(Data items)
--------------------
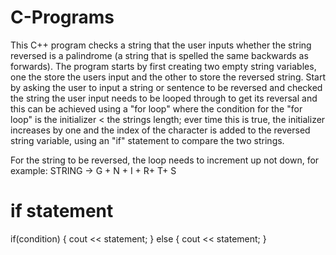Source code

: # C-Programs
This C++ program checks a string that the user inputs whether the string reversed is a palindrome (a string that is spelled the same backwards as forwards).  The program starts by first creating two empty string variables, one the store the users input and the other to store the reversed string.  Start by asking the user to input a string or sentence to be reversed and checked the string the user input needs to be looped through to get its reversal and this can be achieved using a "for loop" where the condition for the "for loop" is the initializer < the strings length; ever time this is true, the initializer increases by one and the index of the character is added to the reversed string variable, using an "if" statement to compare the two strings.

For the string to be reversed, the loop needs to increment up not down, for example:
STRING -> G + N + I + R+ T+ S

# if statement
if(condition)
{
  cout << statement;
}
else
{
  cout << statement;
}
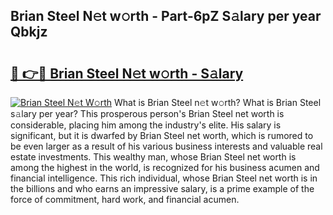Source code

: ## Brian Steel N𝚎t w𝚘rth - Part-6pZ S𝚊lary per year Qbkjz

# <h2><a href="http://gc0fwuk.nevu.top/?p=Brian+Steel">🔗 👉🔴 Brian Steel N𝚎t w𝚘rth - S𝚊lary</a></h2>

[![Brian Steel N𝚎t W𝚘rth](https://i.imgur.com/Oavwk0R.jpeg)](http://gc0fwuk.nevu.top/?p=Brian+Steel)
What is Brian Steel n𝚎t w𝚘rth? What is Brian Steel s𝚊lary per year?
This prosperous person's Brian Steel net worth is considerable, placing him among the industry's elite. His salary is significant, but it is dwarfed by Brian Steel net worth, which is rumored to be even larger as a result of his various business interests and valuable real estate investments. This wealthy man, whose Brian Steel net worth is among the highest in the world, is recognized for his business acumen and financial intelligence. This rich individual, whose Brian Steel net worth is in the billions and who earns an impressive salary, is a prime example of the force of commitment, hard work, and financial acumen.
--------------------
**Exercise details**
Your task is to restate every record word for word. Omit all pictures.

**Solution to the exercise**
Source code

: # C-Programs
This C++ program checks a string that the user inputs whether the string reversed is a palindrome (a string that is spelled the same backwards as forwards).  The program starts by first creating two empty string variables, one the store the users input and the other to store the reversed string.  Start by asking the user to input a string or sentence to be reversed and checked the string the user input needs to be looped through to get its reversal and this can be achieved using a "for loop" where the condition for the "for loop" is the initializer < the strings length; ever time this is true, the initializer increases by one and the index of the character is added to the reversed string variable, using an "if" statement to compare the two strings.

For the string to be reversed, the loop needs to increment up not down, for example:
STRING -> G + N + I + R+ T+ S

# if statement
if(condition)
{
  cout << statement;
}
else
{
  cout << statement;
}
Source code

: ## Brian Steel N𝚎t w𝚘rth - Part-6pZ S𝚊lary per year Qbkjz

# <h2><a href="http://gc0fwuk.nevu.top/?p=Brian+Steel">🔗 👉🔴 Brian Steel N𝚎t w𝚘rth - S𝚊lary</a></h2>

[![Brian Steel N𝚎t W𝚘rth](https://i.imgur.com/Oavwk0R.jpeg)](http://gc0fwuk.nevu.top/?p=Brian+Steel)
What is Brian Steel n𝚎t w𝚘rth? What is Brian Steel s𝚊lary per year?
This prosperous person's Brian Steel net worth is considerable, placing him among the industry's elite. His salary is significant, but it is dwarfed by Brian Steel net worth, which is rumored to be even larger as a result of his various business interests and valuable real estate investments. This wealthy man, whose Brian Steel net worth is among the highest in the world, is recognized for his business acumen and financial intelligence. This rich individual, whose Brian Steel net worth is in the billions and who earns an impressive salary, is a prime example of the force of commitment, hard work, and financial acumen.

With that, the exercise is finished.